→ **WHAT IS REQUIRED**: What is needed is an exact copy of every record below.

→ **SOURCE INFORMATION**:
# # # # #

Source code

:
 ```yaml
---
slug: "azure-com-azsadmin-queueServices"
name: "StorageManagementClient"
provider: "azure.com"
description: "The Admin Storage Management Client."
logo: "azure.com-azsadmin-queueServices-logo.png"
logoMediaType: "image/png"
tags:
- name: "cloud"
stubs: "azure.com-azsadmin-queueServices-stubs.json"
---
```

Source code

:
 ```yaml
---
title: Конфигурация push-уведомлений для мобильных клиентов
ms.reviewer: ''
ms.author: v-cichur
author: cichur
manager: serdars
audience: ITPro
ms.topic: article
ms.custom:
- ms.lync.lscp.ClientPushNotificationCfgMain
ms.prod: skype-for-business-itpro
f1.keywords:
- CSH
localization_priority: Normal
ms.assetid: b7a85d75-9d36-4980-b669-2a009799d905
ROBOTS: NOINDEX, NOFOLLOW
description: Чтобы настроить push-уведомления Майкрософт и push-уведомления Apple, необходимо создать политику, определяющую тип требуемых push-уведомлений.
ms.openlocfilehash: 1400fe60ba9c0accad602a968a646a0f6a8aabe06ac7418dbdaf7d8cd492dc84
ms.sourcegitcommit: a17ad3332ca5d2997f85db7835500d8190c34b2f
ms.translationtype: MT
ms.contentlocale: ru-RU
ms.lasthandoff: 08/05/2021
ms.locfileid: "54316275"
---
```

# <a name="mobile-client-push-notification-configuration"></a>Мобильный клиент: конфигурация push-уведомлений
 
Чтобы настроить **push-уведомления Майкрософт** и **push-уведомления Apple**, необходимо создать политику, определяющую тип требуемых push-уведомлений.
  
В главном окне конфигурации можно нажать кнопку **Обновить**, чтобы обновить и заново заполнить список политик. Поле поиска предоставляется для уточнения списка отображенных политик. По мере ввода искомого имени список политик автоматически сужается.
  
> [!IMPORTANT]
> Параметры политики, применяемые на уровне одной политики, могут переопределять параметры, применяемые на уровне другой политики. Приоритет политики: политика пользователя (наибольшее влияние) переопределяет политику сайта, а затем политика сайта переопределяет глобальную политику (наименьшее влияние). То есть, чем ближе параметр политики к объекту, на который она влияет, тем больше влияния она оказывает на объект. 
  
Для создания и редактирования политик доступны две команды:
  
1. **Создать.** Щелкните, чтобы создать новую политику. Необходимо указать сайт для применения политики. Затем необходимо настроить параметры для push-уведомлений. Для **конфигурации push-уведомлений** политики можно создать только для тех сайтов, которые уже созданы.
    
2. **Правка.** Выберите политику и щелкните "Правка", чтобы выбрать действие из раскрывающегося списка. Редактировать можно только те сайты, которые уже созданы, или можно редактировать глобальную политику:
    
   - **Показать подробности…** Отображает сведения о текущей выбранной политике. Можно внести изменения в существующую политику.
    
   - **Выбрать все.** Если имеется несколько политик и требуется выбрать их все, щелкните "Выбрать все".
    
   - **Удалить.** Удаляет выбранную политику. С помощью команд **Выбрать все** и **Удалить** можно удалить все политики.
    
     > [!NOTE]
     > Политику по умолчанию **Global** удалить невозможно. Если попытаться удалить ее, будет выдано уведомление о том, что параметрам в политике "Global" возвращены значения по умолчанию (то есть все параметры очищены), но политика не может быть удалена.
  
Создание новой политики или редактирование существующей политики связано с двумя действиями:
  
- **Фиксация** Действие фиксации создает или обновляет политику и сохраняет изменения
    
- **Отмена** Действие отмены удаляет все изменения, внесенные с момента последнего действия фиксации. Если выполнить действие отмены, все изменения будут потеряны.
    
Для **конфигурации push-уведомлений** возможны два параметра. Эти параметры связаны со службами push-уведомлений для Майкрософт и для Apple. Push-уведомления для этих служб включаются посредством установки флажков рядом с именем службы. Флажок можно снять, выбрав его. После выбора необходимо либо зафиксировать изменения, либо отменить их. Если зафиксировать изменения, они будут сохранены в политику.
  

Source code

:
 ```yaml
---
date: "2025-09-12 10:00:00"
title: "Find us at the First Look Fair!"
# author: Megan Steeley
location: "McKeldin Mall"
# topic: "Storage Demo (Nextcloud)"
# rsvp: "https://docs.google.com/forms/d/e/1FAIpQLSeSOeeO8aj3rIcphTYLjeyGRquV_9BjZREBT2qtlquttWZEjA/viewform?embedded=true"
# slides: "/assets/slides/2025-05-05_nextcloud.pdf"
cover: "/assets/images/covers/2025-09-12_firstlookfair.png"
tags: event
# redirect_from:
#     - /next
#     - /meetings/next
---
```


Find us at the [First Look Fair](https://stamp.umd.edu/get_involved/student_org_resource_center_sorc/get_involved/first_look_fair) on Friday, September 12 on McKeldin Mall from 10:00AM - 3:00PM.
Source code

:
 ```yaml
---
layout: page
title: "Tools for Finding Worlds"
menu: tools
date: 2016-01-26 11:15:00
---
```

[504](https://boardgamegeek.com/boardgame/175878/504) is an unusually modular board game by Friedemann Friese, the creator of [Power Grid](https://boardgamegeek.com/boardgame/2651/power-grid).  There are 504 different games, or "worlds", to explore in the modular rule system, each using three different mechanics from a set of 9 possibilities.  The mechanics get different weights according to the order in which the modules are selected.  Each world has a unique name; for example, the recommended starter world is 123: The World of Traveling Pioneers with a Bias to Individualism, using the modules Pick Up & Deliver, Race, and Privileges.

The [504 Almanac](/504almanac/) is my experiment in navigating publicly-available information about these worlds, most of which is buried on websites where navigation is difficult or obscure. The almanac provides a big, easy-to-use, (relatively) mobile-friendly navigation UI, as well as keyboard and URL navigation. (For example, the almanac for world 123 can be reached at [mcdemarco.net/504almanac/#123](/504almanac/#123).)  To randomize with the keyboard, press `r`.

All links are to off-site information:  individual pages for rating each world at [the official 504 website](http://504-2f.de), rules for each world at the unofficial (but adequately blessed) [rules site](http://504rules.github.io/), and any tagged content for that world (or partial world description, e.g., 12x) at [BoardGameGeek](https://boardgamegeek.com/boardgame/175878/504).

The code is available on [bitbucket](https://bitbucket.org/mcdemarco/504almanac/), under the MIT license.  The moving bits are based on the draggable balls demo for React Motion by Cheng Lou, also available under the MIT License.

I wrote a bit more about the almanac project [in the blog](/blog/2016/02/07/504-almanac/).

# # # # #

→ **TASK SOLUTION**:
Source code

:
 ```yaml
---
slug: "azure-com-azsadmin-queueServices"
name: "StorageManagementClient"
provider: "azure.com"
description: "The Admin Storage Management Client."
logo: "azure.com-azsadmin-queueServices-logo.png"
logoMediaType: "image/png"
tags:
- name: "cloud"
stubs: "azure.com-azsadmin-queueServices-stubs.json"
---
```

Source code

:
 ```yaml
---
title: Конфигурация push-уведомлений для мобильных клиентов
ms.reviewer: ''
ms.author: v-cichur
author: cichur
manager: serdars
audience: ITPro
ms.topic: article
ms.custom:
- ms.lync.lscp.ClientPushNotificationCfgMain
ms.prod: skype-for-business-itpro
f1.keywords:
- CSH
localization_priority: Normal
ms.assetid: b7a85d75-9d36-4980-b669-2a009799d905
ROBOTS: NOINDEX, NOFOLLOW
description: Чтобы настроить push-уведомления Майкрософт и push-уведомления Apple, необходимо создать политику, определяющую тип требуемых push-уведомлений.
ms.openlocfilehash: 1400fe60ba9c0accad602a968a646a0f6a8aabe06ac7418dbdaf7d8cd492dc84
ms.sourcegitcommit: a17ad3332ca5d2997f85db7835500d8190c34b2f
ms.translationtype: MT
ms.contentlocale: ru-RU
ms.lasthandoff: 08/05/2021
ms.locfileid: "54316275"
---
```

# <a name="mobile-client-push-notification-configuration"></a>Мобильный клиент: конфигурация push-уведомлений
 
Чтобы настроить **push-уведомления Майкрософт** и **push-уведомления Apple**, необходимо создать политику, определяющую тип требуемых push-уведомлений.
  
В главном окне конфигурации можно нажать кнопку **Обновить**, чтобы обновить и заново заполнить список политик. Поле поиска предоставляется для уточнения списка отображенных политик. По мере ввода искомого имени список политик автоматически сужается.
  
> [!IMPORTANT]
> Параметры политики, применяемые на уровне одной политики, могут переопределять параметры, применяемые на уровне другой политики. Приоритет политики: политика пользователя (наибольшее влияние) переопределяет политику сайта, а затем политика сайта переопределяет глобальную политику (наименьшее влияние). То есть, чем ближе параметр политики к объекту, на который она влияет, тем больше влияния она оказывает на объект. 
  
Для создания и редактирования политик доступны две команды:
  
1. **Создать.** Щелкните, чтобы создать новую политику. Необходимо указать сайт для применения политики. Затем необходимо настроить параметры для push-уведомлений. Для **конфигурации push-уведомлений** политики можно создать только для тех сайтов, которые уже созданы.
    
2. **Правка.** Выберите политику и щелкните "Правка", чтобы выбрать действие из раскрывающегося списка. Редактировать можно только те сайты, которые уже созданы, или можно редактировать глобальную политику:
    
   - **Показать подробности…** Отображает сведения о текущей выбранной политике. Можно внести изменения в существующую политику.
    
   - **Выбрать все.** Если имеется несколько политик и требуется выбрать их все, щелкните "Выбрать все".
    
   - **Удалить.** Удаляет выбранную политику. С помощью команд **Выбрать все** и **Удалить** можно удалить все политики.
    
     > [!NOTE]
     > Политику по умолчанию **Global** удалить невозможно. Если попытаться удалить ее, будет выдано уведомление о том, что параметрам в политике "Global" возвращены значения по умолчанию (то есть все параметры очищены), но политика не может быть удалена.
  
Создание новой политики или редактирование существующей политики связано с двумя действиями:
  
- **Фиксация** Действие фиксации создает или обновляет политику и сохраняет изменения
    
- **Отмена** Действие отмены удаляет все изменения, внесенные с момента последнего действия фиксации. Если выполнить действие отмены, все изменения будут потеряны.
    
Для **конфигурации push-уведомлений** возможны два параметра. Эти параметры связаны со службами push-уведомлений для Майкрософт и для Apple. Push-уведомления для этих служб включаются посредством установки флажков рядом с именем службы. Флажок можно снять, выбрав его. После выбора необходимо либо зафиксировать изменения, либо отменить их. Если зафиксировать изменения, они будут сохранены в политику.
  

Source code

:
 ```yaml
---
date: "2025-09-12 10:00:00"
title: "Find us at the First Look Fair!"
# author: Megan Steeley
location: "McKeldin Mall"
# topic: "Storage Demo (Nextcloud)"
# rsvp: "https://docs.google.com/forms/d/e/1FAIpQLSeSOeeO8aj3rIcphTYLjeyGRquV_9BjZREBT2qtlquttWZEjA/viewform?embedded=true"
# slides: "/assets/slides/2025-05-05_nextcloud.pdf"
cover: "/assets/images/covers/2025-09-12_firstlookfair.png"
tags: event
# redirect_from:
#     - /next
#     - /meetings/next
---
```


Find us at the [First Look Fair](https://stamp.umd.edu/get_involved/student_org_resource_center_sorc/get_involved/first_look_fair) on Friday, September 12 on McKeldin Mall from 10:00AM - 3:00PM.
Source code

:
 ```yaml
---
layout: page
title: "Tools for Finding Worlds"
menu: tools
date: 2016-01-26 11:15:00
---
```

[504](https://boardgamegeek.com/boardgame/175878/504) is an unusually modular board game by Friedemann Friese, the creator of [Power Grid](https://boardgamegeek.com/boardgame/2651/power-grid).  There are 504 different games, or "worlds", to explore in the modular rule system, each using three different mechanics from a set of 9 possibilities.  The mechanics get different weights according to the order in which the modules are selected.  Each world has a unique name; for example, the recommended starter world is 123: The World of Traveling Pioneers with a Bias to Individualism, using the modules Pick Up & Deliver, Race, and Privileges.

The [504 Almanac](/504almanac/) is my experiment in navigating publicly-available information about these worlds, most of which is buried on websites where navigation is difficult or obscure. The almanac provides a big, easy-to-use, (relatively) mobile-friendly navigation UI, as well as keyboard and URL navigation. (For example, the almanac for world 123 can be reached at [mcdemarco.net/504almanac/#123](/504almanac/#123).)  To randomize with the keyboard, press `r`.

All links are to off-site information:  individual pages for rating each world at [the official 504 website](http://504-2f.de), rules for each world at the unofficial (but adequately blessed) [rules site](http://504rules.github.io/), and any tagged content for that world (or partial world description, e.g., 12x) at [BoardGameGeek](https://boardgamegeek.com/boardgame/175878/504).

The code is available on [bitbucket](https://bitbucket.org/mcdemarco/504almanac/), under the MIT license.  The moving bits are based on the draggable balls demo for React Motion by Cheng Lou, also available under the MIT License.

I wrote a bit more about the almanac project [in the blog](/blog/2016/02/07/504-almanac/).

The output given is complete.